ŒCONOMIE RURALE ; c’est l’habile & sage conduite qui caractérise le bon cultivateur, ou le prudent administrateur qui préside à l’agriculture.

L' œconomie rurale, dit Chomel, est digne d’une ame généreuse, & qui se plaît à faire du bien. Moins occupé des richesses pour lui-même que pour subvenir aux besoins de nécessité ou de convenance, l’œconome rural pense à répartir les effets de sa propre industrie sur les hommes qui y ont contribué par leur travail ; il regarde comme une justice de mettre à l’abri des dangers & des horreurs de la disette le laboureur, le journalier, l’artisan, & en général le peuple de ses terres.

Une des maximes de Sully étoit, « que le labour & le pâturage sont les deux mammelles d’un État ». Telle fut la base de son système & le principe des opérations de ce grand ministre. Il fit beaucoup de réglemens utiles pour encourager l’agriculture, mais tous avoient pour but de procurer de l’aisance au cultivateur. En effet, c’est là le principal ressort. Il seroit bien digne (continue Thomas dans son éloge de Sully), il seroit bien digne d’un siècle aussi éclairé que le nôtre, de tirer enfin cette classe d’hommes si utile de l’état vil & malheureux où elle a été jusqu’à présent. L’ancienne Grèce, de ses cultivateurs, fit des dieux. Il seroit à souhaiter que parmi nous on les traitât seulement à-peu-près comme des hommes. Quoi ! faut-il être à la fois nécessaire & avili ! Ce seroit aux grands & aux riches propriétaires à donner l’exemple ; car ils peuvent donner l’exemple en tout. Une vérité effrayante pour eux, c’est qu’ils ne peuvent subsister sans le laboureur, au lieu que le laboureur peut subsister sans eux.


C’est une coutume assez générale par-tout, de placer des bataillons sur le passage des souverains. Un roi d’Angleterre, en traversant son pays, vit un autre spectacle ; deux cents charrues que les habitans d’une campagne vinrent ranger sur son passage. Ce trait est d’une éloquence sublime pour qui sait l’entendre.

Il s’en faut bien que dans notre Europe, avec toutes nos sciences & notre orgueil, nous ayons poussé la véritable science du gouvernement aussi loin que les Chinois. On sait que leur empereur, pour donner aux citoyens l’exemple du respect qu’on doit au labourage, tous les ans, dans une fête solennelle, manie la charrue en présence de son peuple.

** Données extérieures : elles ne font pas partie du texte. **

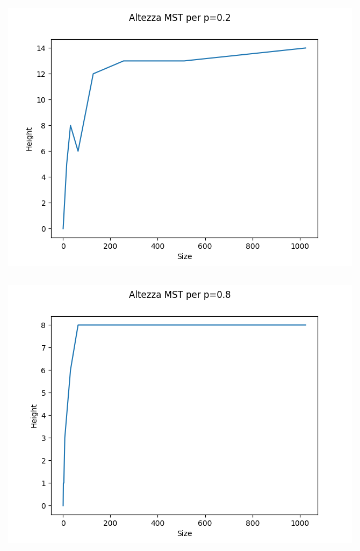 \documentclass[]{article}
\begin{document}
\begin{figure}[H]
    \centering
    \begin{subfigure}[b]{0.45\linewidth} 
        \centering
        \includegraphics[width=\textwidth]{krusk_height_p=02}
        \label{fig:quick_casuale}
    \end{subfigure}
    \quad
    \begin{subfigure}[b]{0.45\linewidth}
        \centering
        \includegraphics[width=\textwidth]{krusk_height_p=08}
        \label{fig:quick_best}
    \end{subfigure}
\end{figure}
\newpage
\end{document}
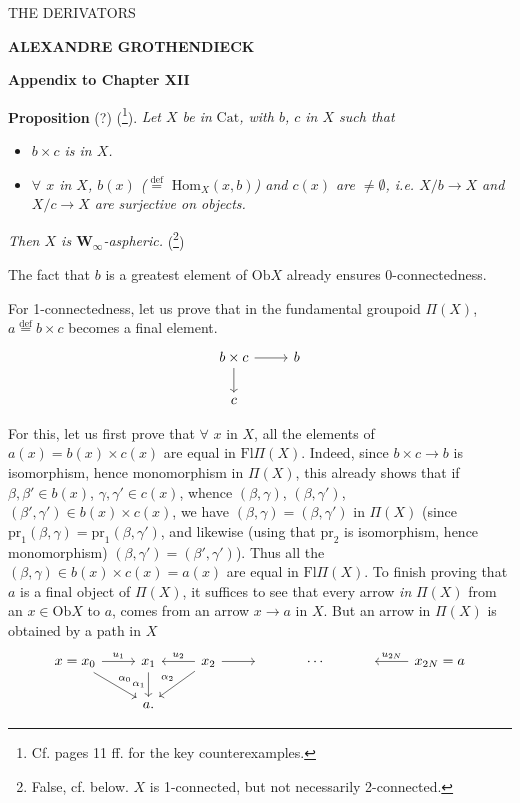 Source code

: \documentclass[11pt]{article}
\newcommand{\printedpage}[1]{\marginpar{\footnotesize p.~#1}}
\newcommand{\msp}[1]{\marginpar{\footnotesize [#1]}}
\newcommand{\Hom}{\mathrm{Hom}}
\newcommand{\Fl}{\mathrm{Fl}}
\newcommand{\Ob}{\mathrm{Ob}}
\newcommand{\Cat}{\mathrm{Cat}}
\newcommand{\pr}{\mathrm{pr}}
\newcommand{\deq}{\mathrel{\overset{\text{def}}{=}}}
\begin{document}
\printedpage{}

\begin{center}
{\LARGE\textsf{THE DERIVATORS}}

\bigskip

\textbf{ALEXANDRE GROTHENDIECK}

\bigskip\bigskip

{\large\textbf{Appendix to Chapter XII}}
\end{center}

\newpage

\printedpage{1}

\msp{page 1}
\textbf{Proposition} (?) (\footnote{Cf. pages 11 ff. for the key counterexamples.}). \textit{Let $X$ be in} $\Cat$\textit{, with $b$, $c$ in $X$ such that}

\begin{itemize}
\item[\textit{a)}] \textit{$b\times c$ is in $X$.}
\item[\textit{b)}] \textit{$\forall$ $x$ in $X$, $b(x)$ ($\deq$} $\Hom_X(x,b)$\textit{) and $c(x)$ are $\neq\emptyset$, i.e. $X/b \longrightarrow X$ and $X/c \longrightarrow X$ are surjective on objects.}
\end{itemize}

\textit{Then $X$ is $\mathbf{W}_\infty$-aspheric.} (\footnote{False, cf. below. $X$ is 1-connected, but not necessarily 2-connected.})

The fact that $b$ is a greatest element of $\Ob X$ already ensures 0-connectedness.

For 1-connectedness, let us prove that in the fundamental groupoid $\Pi(X)$, $a \deq b\times c$ becomes a final element.
\[
\begin{tikzcd}
b\times c \arrow[r] \arrow[d] & b \\
c &
\end{tikzcd}
\]

For this, let us first prove that $\forall$ $x$ in $X$, all the elements of $a(x) = b(x)\times c(x)$ are equal in $\Fl\Pi(X)$. Indeed, since $b\times c \longrightarrow b$ is isomorphism, hence monomorphism in $\Pi(X)$, this already shows that if $\beta,\beta'\in b(x)$, $\gamma,\gamma'\in c(x)$, whence $(\beta,\gamma)$, $(\beta,\gamma')$, $(\beta',\gamma')\in b(x)\times c(x)$, we have $(\beta,\gamma) = (\beta,\gamma')$ in $\Pi(X)$ (since $\pr_1(\beta,\gamma) = \pr_1(\beta,\gamma')$, and likewise (using that $\pr_2$ is isomorphism, hence monomorphism) $(\beta,\gamma') = (\beta',\gamma')$). Thus all the $(\beta,\gamma)\in b(x)\times c(x) = a(x)$ are equal in $\Fl\Pi(X)$. To finish proving that $a$ is a final object of $\Pi(X)$, it suffices to see that every arrow \textit{in} $\Pi(X)$ from an $x\in\Ob X$ to $a$, comes from an arrow $x\longrightarrow a$ in $X$. But an arrow in $\Pi(X)$ is obtained by a path in $X$
\[
\begin{tikzcd}
x = x_0 \arrow[r, "u_1"] \arrow[dr, "\alpha_0"] & x_1 \arrow[d, "\alpha_1"'] & x_2 \arrow[l, "u_2"'] \arrow[r] \arrow[dl, "\alpha_2"'] & {} & \cdots & {} & x_{2N} = a \arrow[l, "u_{2N}"'] \\
& a. & & & & &
\end{tikzcd}
\]
\end{document}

Nulle part l’agriculture n’est aussi honorée. Il y a même des places de mandarins pour les paysans qui réussissent le mieux dans leur art.

Par-tout les hommes sont les mêmes ; on les menera toujours par les distinctions & les récompenses. Mais avant qu’un paysan sache ce que c’est que l’honneur, il faut qu’il sache ce que c’est que l’aisance. Un cœur flétri par la pauvreté n’a d’autre sentiment que celui de sa misère.

Quelqu’habile que soit un œconome rural, il doit être en même-tems assez judicieux pour sentir qu’il a encore besoin de conseils. Il consultera donc souvent ceux qu’il a chargés de certaines parties d’administration. Mais il retiendra toujours le droit de décider, attendu que les gens en sous-ordre sont souvent incapables d’appercevoir, encore moins de saisir son plan général, & qu’ils ne font que tourner dans le cercle étroit de leurs préjugés. Il profitera des lumières de leur expérience, & son génie en appréciera l’utilité.

Il est de l’intérêt de l’œconome rural d’employer le moins de forces qu’il est possible pour ses opérations. Il veillera donc à ce que les gens qu’il paiera pour travailler ne soient pas oisifs. En donnant à ses gens l’exemple d’une vie active, en se montrant à eux, malgré la rigueur de la saison & les incommodités du tems, par-tout où ils sont occupés, on les rend exacts & diligens, & l’on a besoin de moins de monde pour faire la même quantité d’ouvrage que si on les abandonnoit à eux-mêmes.

Le père de famille, le grand propriétaire, enfin l’œcconome rural, doit avoir une suffisante connoissance de toutes les choses nécessaires au labour. Il seroit même à propos qu'il eût mené autrefois la charrue, il connoîtroit mieux les tems convenables aux différens ouvrages de la campagne. Quoi qu'il en soit, il doit donner son application à l’agriculture, & aux choses qui regardent le ménage & l’œconomie car, s'il les ignore, il faut de nécessité qu'il s'en rapporte à la bonne foi d'un fermier qui souvent s'étudiera à le tromper & à dégrader ses terres ou sa ferme. Comme il y a des ouvrages plus nécessaires les uns que les autres, c'est n'entendre qu'imparfaitement le ménage des champs que de ne pas profiter des tems de pluie, de neige ou de frimats pour faire mettre en bon état généralement tous les instrumens qui sont à l’usage soit du labour, soit du jardin, & avoir une bonne provision d'outils, toujours prêts à être mis en usage, afin que quand les jours sont beaux, on ne consomme point son tems inutilement à ces occupations.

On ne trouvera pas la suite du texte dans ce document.